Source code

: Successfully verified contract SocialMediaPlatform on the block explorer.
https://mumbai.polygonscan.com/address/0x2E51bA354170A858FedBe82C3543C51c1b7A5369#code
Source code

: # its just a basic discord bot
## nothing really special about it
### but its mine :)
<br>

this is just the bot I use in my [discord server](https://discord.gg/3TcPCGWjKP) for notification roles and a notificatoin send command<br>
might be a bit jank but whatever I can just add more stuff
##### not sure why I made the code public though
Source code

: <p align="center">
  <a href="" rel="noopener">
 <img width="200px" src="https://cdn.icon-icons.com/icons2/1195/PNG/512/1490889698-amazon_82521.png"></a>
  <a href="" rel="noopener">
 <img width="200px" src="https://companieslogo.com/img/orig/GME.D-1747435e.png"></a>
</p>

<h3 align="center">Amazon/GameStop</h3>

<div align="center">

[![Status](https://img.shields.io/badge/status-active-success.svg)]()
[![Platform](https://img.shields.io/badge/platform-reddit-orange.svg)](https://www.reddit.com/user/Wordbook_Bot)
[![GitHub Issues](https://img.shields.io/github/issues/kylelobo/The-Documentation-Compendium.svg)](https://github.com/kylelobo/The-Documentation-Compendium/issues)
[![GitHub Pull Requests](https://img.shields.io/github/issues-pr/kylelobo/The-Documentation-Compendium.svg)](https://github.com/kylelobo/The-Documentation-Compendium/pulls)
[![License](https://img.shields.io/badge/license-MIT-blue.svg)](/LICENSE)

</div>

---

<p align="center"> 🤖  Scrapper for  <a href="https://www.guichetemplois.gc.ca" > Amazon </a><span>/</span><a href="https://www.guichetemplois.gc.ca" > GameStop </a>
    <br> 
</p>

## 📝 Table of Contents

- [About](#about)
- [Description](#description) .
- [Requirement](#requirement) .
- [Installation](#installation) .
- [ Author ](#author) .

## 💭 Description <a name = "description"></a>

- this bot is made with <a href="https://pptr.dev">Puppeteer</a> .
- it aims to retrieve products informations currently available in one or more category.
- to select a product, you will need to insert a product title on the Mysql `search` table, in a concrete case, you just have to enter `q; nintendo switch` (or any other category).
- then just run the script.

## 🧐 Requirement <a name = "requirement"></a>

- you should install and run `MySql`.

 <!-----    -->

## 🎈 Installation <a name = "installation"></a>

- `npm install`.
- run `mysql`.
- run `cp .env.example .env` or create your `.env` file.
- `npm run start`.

+++++

§ **WORK ORDER**
Every entry shown above should be transcribed without alteration.

§ **YOUR SOLUTION**
Source code

: Successfully verified contract SocialMediaPlatform on the block explorer.
https://mumbai.polygonscan.com/address/0x2E51bA354170A858FedBe82C3543C51c1b7A5369#code
Source code

: # its just a basic discord bot
## nothing really special about it
### but its mine :)
<br>

this is just the bot I use in my [discord server](https://discord.gg/3TcPCGWjKP) for notification roles and a notificatoin send command<br>
might be a bit jank but whatever I can just add more stuff
##### not sure why I made the code public though
Source code

: <p align="center">
  <a href="" rel="noopener">
 <img width="200px" src="https://cdn.icon-icons.com/icons2/1195/PNG/512/1490889698-amazon_82521.png"></a>
  <a href="" rel="noopener">
 <img width="200px" src="https://companieslogo.com/img/orig/GME.D-1747435e.png"></a>
</p>

<h3 align="center">Amazon/GameStop</h3>

<div align="center">

[![Status](https://img.shields.io/badge/status-active-success.svg)]()
[![Platform](https://img.shields.io/badge/platform-reddit-orange.svg)](https://www.reddit.com/user/Wordbook_Bot)
[![GitHub Issues](https://img.shields.io/github/issues/kylelobo/The-Documentation-Compendium.svg)](https://github.com/kylelobo/The-Documentation-Compendium/issues)
[![GitHub Pull Requests](https://img.shields.io/github/issues-pr/kylelobo/The-Documentation-Compendium.svg)](https://github.com/kylelobo/The-Documentation-Compendium/pulls)
[![License](https://img.shields.io/badge/license-MIT-blue.svg)](/LICENSE)

</div>

---

<p align="center"> 🤖  Scrapper for  <a href="https://www.guichetemplois.gc.ca" > Amazon </a><span>/</span><a href="https://www.guichetemplois.gc.ca" > GameStop </a>
    <br> 
</p>

## 📝 Table of Contents

- [About](#about)
- [Description](#description) .
- [Requirement](#requirement) .
- [Installation](#installation) .
- [ Author ](#author) .

## 💭 Description <a name = "description"></a>

- this bot is made with <a href="https://pptr.dev">Puppeteer</a> .
- it aims to retrieve products informations currently available in one or more category.
- to select a product, you will need to insert a product title on the Mysql `search` table, in a concrete case, you just have to enter `q; nintendo switch` (or any other category).
- then just run the script.

## 🧐 Requirement <a name = "requirement"></a>

- you should install and run `MySql`.

 <!-----    -->

## 🎈 Installation <a name = "installation"></a>

- `npm install`.
- run `mysql`.
- run `cp .env.example .env` or create your `.env` file.
- `npm run start`.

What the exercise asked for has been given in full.